Acho que o Caetano Gotardo, diretor do filme, me chamou por acompanhar bastante teatro e também por causa de “Moscou” (documentário de Eduardo Coutinho sobre o processo de construção de uma peça teatral). Estava viajando com o grupo quando ele me ligou e fez o convite. O prêmio foi construído junto ao Caetano, que é um grande diretor de atores, de muita delicadeza e calma no set. Geralmente é um lugar confuso e estressante, mas com ele foi diferente.

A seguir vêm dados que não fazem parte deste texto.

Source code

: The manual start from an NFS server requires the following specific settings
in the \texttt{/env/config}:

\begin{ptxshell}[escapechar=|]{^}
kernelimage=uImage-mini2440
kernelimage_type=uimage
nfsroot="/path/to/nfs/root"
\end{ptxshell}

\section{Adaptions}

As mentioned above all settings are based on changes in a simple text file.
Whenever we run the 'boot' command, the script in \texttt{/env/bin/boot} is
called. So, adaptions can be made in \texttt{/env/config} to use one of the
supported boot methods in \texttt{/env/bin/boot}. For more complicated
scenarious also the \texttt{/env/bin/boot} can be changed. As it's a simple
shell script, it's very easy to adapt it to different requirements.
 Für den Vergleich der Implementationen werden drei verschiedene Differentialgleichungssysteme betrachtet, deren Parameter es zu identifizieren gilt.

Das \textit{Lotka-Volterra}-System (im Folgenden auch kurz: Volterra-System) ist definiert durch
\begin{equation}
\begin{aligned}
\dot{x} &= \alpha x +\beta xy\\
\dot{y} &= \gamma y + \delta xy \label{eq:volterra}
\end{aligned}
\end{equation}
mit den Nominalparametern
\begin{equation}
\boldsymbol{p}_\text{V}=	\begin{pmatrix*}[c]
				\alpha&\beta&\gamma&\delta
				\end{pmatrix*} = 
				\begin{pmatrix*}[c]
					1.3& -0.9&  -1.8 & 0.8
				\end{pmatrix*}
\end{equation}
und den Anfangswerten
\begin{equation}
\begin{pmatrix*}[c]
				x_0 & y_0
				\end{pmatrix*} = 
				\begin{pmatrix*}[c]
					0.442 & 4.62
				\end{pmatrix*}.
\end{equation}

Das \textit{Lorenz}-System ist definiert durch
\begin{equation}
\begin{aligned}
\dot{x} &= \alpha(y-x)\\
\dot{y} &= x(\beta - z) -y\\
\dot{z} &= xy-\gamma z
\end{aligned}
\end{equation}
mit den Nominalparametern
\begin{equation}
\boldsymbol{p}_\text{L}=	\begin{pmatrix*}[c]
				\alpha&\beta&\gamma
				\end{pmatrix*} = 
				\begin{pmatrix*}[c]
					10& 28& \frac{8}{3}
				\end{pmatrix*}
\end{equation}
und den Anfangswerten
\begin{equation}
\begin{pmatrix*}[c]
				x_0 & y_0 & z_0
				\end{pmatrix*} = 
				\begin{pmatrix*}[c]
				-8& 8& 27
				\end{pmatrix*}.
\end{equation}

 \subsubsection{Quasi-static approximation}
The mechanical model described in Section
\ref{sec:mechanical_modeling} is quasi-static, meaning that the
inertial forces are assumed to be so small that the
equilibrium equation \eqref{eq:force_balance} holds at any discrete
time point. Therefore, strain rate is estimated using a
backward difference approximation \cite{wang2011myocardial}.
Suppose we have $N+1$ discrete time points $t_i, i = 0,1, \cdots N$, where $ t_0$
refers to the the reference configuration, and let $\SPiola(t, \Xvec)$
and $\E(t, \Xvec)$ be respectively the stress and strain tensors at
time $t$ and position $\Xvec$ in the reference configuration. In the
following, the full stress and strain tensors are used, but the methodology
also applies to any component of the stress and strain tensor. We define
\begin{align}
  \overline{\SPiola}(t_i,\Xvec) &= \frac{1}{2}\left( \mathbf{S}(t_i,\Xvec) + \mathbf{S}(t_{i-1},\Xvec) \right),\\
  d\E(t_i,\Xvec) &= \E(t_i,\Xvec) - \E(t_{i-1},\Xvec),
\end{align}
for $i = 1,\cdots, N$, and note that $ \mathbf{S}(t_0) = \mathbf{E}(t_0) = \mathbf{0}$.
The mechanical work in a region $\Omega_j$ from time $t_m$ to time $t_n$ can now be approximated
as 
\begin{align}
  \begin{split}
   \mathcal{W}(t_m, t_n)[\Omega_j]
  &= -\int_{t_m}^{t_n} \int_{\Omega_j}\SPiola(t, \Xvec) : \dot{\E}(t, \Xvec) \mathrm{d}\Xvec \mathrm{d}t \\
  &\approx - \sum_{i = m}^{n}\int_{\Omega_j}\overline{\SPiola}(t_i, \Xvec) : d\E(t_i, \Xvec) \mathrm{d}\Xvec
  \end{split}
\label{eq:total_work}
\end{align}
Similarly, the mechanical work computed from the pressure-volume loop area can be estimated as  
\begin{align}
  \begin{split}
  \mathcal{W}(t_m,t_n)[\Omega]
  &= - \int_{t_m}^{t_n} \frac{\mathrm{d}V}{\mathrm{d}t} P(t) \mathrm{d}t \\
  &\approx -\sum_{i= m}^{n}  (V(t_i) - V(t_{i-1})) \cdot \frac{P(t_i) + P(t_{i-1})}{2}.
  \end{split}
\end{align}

E por que você não foi buscar o prêmio em Gramado?
Essa é uma das tristezas na minha vida. Não me imaginava ganhando o prêmio. Aliás, não sabia que estava concorrendo a melhor atriz. A Sara (Silveira, produtora do filme) me dizia: “Olha, você pode concorrer como melhor atriz”. Eu fui ao lançamento e à coletiva em Gramado, mas depois vim embora, pois tinha trabalho aqui. Falei que, qualquer coisa, eles me chamassem que eu voltaria. Na hora da premiação, estávamos eu e o Rodolfo em casa e ele recebeu uma mensagem falando da transmissão. Ligamos no Canal Brasil e a minha premiação já tinha passado. Aí exibiram algumas imagens de “O que se Move” e o comentarista disse o nome do filme, acompanhado de um “que acabou de ganhar o prêmio de melhor atriz, para Fernanda Vianna”. Estava deitada e aquilo abriu um buraco na minha cabeça. Saí pulando de alegria. Não acreditava. Depois recebi o troféu em São Paulo, num festinha realizada pelo pessoal do filme.

E você canta no filme, que era um dos seus sonhos de juventude?
Eu já cantei em algumas peças do Galpão. “De Tempos Somos”,que ainda está em nosso repertório, é um sarau musical. No filme, a minha música é muito linda. Os diálogos são construídos sem emoção, que não é explicada. Na cena da churrascaria, que é o lugar mais sem emoção, surge a música de uma forma muito bonita. A música, na verdade, já era um universo conhecido para mim, um lugar próximo. Investir numa carreira musical agora? Isso não.

Como é pra você manter as atividades do grupo e aceitar convites para trabalhar em filmes e novelas?
O Rodolfo Vaz preferiu abrir mão do Galpão a certa altura. É complicado. É algo que vai se construindo nas brechas. Eu mesmo faço um trabalho com o Galpão, depois não faço o seguinte. Não fiz todos os trabalhos do grupo. O Rodolfo foi o primeiro a romper com isso. 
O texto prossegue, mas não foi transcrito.